> [Goal of the exercise]: Your reply should be one number: how many lines of the records below contain the string "ReactJS".

--- Dataset excerpts Enclosed Below ---

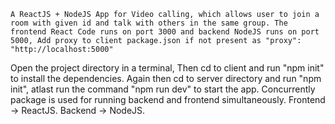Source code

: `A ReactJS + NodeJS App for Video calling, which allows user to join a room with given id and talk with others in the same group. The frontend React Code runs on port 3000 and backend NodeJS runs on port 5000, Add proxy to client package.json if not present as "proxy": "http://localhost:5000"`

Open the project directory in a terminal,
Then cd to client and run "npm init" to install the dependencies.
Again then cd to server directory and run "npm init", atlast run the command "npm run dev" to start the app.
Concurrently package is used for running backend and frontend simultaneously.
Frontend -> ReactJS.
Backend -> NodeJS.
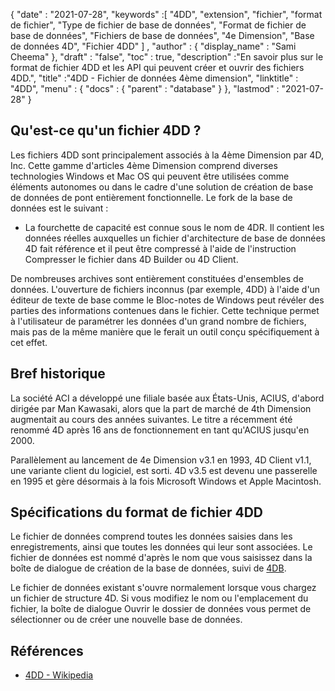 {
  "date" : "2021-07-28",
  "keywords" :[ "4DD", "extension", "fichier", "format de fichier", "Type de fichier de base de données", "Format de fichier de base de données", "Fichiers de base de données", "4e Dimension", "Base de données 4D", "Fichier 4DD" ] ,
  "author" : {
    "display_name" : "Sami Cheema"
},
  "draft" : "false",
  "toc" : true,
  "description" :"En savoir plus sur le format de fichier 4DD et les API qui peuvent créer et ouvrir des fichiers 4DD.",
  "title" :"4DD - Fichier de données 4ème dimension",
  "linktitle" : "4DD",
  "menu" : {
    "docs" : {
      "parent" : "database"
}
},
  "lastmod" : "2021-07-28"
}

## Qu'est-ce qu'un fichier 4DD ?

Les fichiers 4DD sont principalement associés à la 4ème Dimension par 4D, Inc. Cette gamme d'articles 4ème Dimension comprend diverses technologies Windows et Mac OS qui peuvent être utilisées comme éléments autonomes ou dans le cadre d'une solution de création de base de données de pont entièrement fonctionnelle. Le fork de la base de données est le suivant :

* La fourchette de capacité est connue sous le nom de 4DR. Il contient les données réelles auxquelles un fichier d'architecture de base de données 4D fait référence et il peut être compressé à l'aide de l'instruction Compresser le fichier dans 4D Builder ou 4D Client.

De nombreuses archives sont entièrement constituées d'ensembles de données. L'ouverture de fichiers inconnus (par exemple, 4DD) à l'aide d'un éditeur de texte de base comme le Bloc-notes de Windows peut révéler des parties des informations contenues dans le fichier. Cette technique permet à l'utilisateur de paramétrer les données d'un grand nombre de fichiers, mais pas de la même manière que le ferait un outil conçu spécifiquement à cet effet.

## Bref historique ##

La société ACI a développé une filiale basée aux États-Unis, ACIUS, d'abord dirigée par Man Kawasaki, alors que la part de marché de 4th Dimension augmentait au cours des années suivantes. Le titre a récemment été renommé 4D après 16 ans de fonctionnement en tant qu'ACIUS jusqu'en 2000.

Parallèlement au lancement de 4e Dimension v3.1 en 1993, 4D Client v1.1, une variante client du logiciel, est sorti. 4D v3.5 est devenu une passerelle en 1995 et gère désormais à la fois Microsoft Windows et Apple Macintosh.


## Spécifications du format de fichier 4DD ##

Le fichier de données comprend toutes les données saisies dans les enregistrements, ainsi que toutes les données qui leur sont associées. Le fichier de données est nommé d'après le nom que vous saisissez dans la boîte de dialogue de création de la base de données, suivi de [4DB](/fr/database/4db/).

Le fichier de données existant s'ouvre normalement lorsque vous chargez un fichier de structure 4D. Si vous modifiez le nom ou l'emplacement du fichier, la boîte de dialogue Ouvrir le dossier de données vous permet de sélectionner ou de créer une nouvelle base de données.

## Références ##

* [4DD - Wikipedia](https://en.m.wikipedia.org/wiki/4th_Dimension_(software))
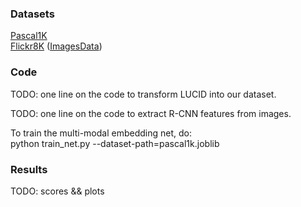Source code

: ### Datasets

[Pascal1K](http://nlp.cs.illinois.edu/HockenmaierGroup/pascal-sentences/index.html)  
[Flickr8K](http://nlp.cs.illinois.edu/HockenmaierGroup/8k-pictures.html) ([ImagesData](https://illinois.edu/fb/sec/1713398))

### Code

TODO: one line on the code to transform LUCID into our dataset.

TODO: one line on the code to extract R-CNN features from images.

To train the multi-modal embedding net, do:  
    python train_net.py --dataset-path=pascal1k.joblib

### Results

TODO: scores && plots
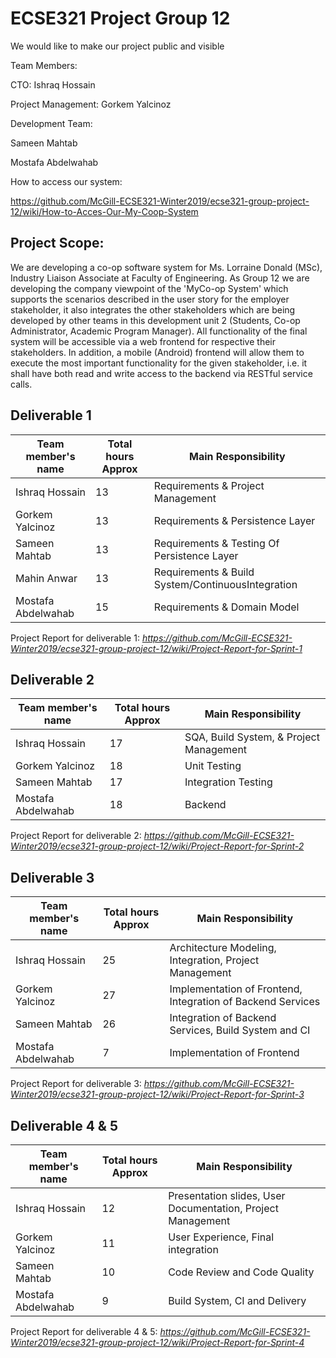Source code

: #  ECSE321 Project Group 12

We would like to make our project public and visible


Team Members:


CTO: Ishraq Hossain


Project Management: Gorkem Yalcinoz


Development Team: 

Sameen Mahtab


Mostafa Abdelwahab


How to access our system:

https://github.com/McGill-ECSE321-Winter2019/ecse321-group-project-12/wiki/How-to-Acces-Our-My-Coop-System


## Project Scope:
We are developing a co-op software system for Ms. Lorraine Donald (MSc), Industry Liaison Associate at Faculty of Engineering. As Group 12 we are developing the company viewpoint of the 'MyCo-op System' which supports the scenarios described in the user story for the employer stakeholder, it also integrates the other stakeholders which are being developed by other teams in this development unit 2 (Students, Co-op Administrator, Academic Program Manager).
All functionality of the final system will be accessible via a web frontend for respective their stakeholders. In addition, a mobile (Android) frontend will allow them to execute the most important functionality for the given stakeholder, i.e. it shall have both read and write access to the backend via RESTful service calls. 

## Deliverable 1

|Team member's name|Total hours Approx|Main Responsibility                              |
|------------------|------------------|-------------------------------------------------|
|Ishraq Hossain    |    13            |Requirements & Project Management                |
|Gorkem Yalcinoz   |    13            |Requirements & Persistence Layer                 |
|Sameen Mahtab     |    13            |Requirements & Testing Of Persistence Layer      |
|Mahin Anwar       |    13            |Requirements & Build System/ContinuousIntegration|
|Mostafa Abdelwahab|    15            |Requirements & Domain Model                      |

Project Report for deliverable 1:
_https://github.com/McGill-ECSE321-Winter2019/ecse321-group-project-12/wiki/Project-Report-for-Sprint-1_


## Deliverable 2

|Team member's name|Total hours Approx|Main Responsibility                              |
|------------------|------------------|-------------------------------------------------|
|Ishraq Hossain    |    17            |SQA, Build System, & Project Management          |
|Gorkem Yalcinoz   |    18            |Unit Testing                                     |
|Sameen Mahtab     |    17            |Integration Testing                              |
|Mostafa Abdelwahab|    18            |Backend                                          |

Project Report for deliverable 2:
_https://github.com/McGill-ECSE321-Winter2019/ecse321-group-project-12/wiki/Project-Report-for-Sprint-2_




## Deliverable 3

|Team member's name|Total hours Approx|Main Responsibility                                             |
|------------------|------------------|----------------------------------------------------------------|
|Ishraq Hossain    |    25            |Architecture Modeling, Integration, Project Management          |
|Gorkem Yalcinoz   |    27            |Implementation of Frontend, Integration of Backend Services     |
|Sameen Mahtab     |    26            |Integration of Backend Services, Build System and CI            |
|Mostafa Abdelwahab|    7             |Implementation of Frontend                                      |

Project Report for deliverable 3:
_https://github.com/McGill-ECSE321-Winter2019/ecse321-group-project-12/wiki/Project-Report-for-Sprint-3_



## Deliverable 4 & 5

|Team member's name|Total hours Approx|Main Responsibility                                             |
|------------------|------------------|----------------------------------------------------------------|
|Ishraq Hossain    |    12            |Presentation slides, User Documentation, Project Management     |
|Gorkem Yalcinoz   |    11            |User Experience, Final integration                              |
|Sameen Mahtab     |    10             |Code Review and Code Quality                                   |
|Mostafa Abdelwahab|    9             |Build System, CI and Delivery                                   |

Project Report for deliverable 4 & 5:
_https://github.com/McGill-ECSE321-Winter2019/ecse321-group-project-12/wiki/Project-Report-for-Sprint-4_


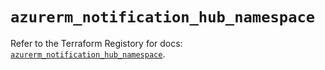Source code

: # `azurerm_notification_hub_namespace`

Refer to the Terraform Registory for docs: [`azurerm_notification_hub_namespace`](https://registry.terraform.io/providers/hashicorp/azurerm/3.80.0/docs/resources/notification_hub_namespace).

--- End of Enclosed Dataset excerpts ---

> [Response to the exercise]: 2